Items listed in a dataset
_ _ _ _ _ _ _

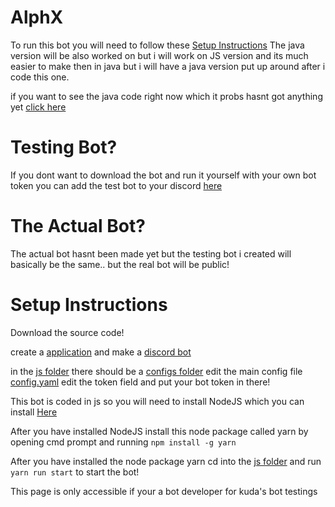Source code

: # AlphX

To run this bot you will need to follow these [Setup Instructions](#Setup-Instructions)
The java version will be also worked on but i will work on JS version and its much
easier to make then in java but i will have a java version put up
around after i code this one. 

if you want to see the java code right now 
which it probs hasnt got anything yet [click here](java)

# Testing Bot?

If you dont want to download the bot and run it yourself
with your own bot token you can add the test bot to your discord
[here](https://discord.com/api/oauth2/authorize?client_id=854800305061625899&permissions=2247306967&scope=bot)

# The Actual Bot?

The actual bot hasnt been made yet but the testing bot i created will basically
be the same.. but the real bot will be public!

# Setup Instructions

Download the source code!

create a [application](https://discord.com/developers/applications) 
and make a [discord bot](https://discord.com/developers/docs/intro)

in the [js folder](js) there should be a [configs folder](js/configs)
edit the main config file [config.yaml](js/configs/config.yaml)
edit the token field and put your bot token in there!

This bot is coded in js so you will need to install NodeJS 
which you can install [Here](https://nodejs.org/en/)

After you have installed NodeJS install this node package called 
yarn by opening cmd prompt and running ```npm install -g yarn```

After you have installed the node package yarn 
cd into the [js folder](js) and run ```yarn run start```
to start the bot!

This page is only accessible if your a bot developer for kuda's bot testings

_ _ _ _ _ _ _

*Work to complete*
Out of the entries above, write out only the lines between the line holding "To run this" and the line holding "This bot is", inclusive, each exactly as given.

*Finished exercise*
To run this bot you will need to follow these [Setup Instructions](#Setup-Instructions)
The java version will be also worked on but i will work on JS version and its much
easier to make then in java but i will have a java version put up
around after i code this one. 

if you want to see the java code right now 
which it probs hasnt got anything yet [click here](java)

# Testing Bot?

If you dont want to download the bot and run it yourself
with your own bot token you can add the test bot to your discord
[here](https://discord.com/api/oauth2/authorize?client_id=854800305061625899&permissions=2247306967&scope=bot)

# The Actual Bot?

The actual bot hasnt been made yet but the testing bot i created will basically
be the same.. but the real bot will be public!

# Setup Instructions

Download the source code!

create a [application](https://discord.com/developers/applications) 
and make a [discord bot](https://discord.com/developers/docs/intro)

in the [js folder](js) there should be a [configs folder](js/configs)
edit the main config file [config.yaml](js/configs/config.yaml)
edit the token field and put your bot token in there!

This bot is coded in js so you will need to install NodeJS 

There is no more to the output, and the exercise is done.